One place I've visited twice now in print is the HD 28185 system, 138 light-years away in the constellation Eridanus; fourteen years ago we detected a gas giant orbiting in its habitable zone, and it's around that gas giant I've placed Esperanza, setting of the stories "The Paragon of Animals" in the March 2013 issue of Analog and "The Badges of Her Grief" in its March 2015 issue, which is available now--and you should totally go out and get it! It's a place that feels familiar now, though it's also a place I could never visit.
At least, I couldn't until Elite: Dangerous came out. This space flying-trading-pirating-exploring sim, the latest expression of a thirty-year franchise that goes back to vector graphics on the BBC Micro, is set in a one-to-one reproduction of the Milky Way and its four hundred billion stars. For now, it's also likely to be the closest I'll get to exploring the galaxy. With that in mind, given the occasion of "The Badges of Her Grief" seeing print, I went on a "short" pilgrimage to HD 28185--or as it's known in-game, HIP 20723, as E:D seems to have a serious love for the Hipparcos catalogue.
Well, as short as anything measured in light-years can be.
It wasn't THAT much of an odyssey, though. From my home base at Big Harry's Monkey Hangout* in the Jotunheim system, it was a trip of 158 light-years, with a brief stopover in the Ongkuma system to investigate the short-lived slave rebellion there. Seeing as how ships in E:D are capable of flying faster-than-light in normal space due to the magical frameshift drive--a technical necessity for a multiplayer game that, nonetheless, makes me feel dirty--and my Adder can cross 15 light-year gulfs in as many seconds, it was the work of an evening. I didn't even have to leave human space; to my regret, I discovered that HD 28185 is part of the Empire, the requisite society of neo-Roman assbutts that maintains slavery in the 34th century to remind us that they're a bunch of jerks.

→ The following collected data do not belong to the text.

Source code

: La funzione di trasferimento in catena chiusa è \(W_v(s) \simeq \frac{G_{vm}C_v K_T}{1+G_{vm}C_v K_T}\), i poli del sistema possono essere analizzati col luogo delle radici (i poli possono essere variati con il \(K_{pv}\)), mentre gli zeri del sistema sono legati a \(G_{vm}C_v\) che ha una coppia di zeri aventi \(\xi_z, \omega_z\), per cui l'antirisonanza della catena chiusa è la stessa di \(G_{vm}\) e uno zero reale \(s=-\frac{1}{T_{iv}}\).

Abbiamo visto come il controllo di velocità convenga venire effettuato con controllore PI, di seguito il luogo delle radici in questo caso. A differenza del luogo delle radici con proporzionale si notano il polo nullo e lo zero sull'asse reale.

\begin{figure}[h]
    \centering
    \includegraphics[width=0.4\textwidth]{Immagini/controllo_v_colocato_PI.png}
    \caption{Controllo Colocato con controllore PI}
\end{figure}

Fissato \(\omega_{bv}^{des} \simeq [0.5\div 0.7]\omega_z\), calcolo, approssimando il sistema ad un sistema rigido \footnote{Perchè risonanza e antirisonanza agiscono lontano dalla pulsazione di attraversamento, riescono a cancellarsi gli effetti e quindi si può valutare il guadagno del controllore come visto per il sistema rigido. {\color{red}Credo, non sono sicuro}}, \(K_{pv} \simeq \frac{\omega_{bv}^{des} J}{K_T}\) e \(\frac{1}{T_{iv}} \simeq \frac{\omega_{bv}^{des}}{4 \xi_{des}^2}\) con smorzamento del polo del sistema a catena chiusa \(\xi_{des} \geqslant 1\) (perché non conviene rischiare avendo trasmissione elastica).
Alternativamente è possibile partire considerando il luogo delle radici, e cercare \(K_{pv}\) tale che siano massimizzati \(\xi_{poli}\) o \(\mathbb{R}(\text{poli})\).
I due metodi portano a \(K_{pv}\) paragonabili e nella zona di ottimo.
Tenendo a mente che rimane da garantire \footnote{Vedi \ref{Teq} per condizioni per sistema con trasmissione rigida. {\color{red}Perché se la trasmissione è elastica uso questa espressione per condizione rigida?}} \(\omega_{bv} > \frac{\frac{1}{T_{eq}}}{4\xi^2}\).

It's not even a particularly interesting system. I was hoping to find things that would fire my imagination--perhaps even an Earthlike planet! What I found would be nothing to write home about if this was any other system--an asteroid belt close to the star and a rocky, ringed world with sulphur dioxide air, a 182 degree surface temperature, and a lonely orbital mining platform above, and at the edge of the system that I could detect, the gas giant HD 28185 b. Only in the stories I write is it called Corazon.
Not much, is it? Not even so much as a moon. I mean, I was hoping that it would at least have rings. Nevertheless--it had a feeling of reality to it. It's a world we know is out there. It's a place we can speculate about, and in this small way, I can see its face.
I'll be back there again, for future stories. For now, I like knowing that it's out there to be found.
* Which, incidentally, sounds like the sort of name the Culture would give to a space station. So far, it is only rivalled in-game by Norman-Mavis's Bingo Palace and Lucy Young's Orbital Happy Home.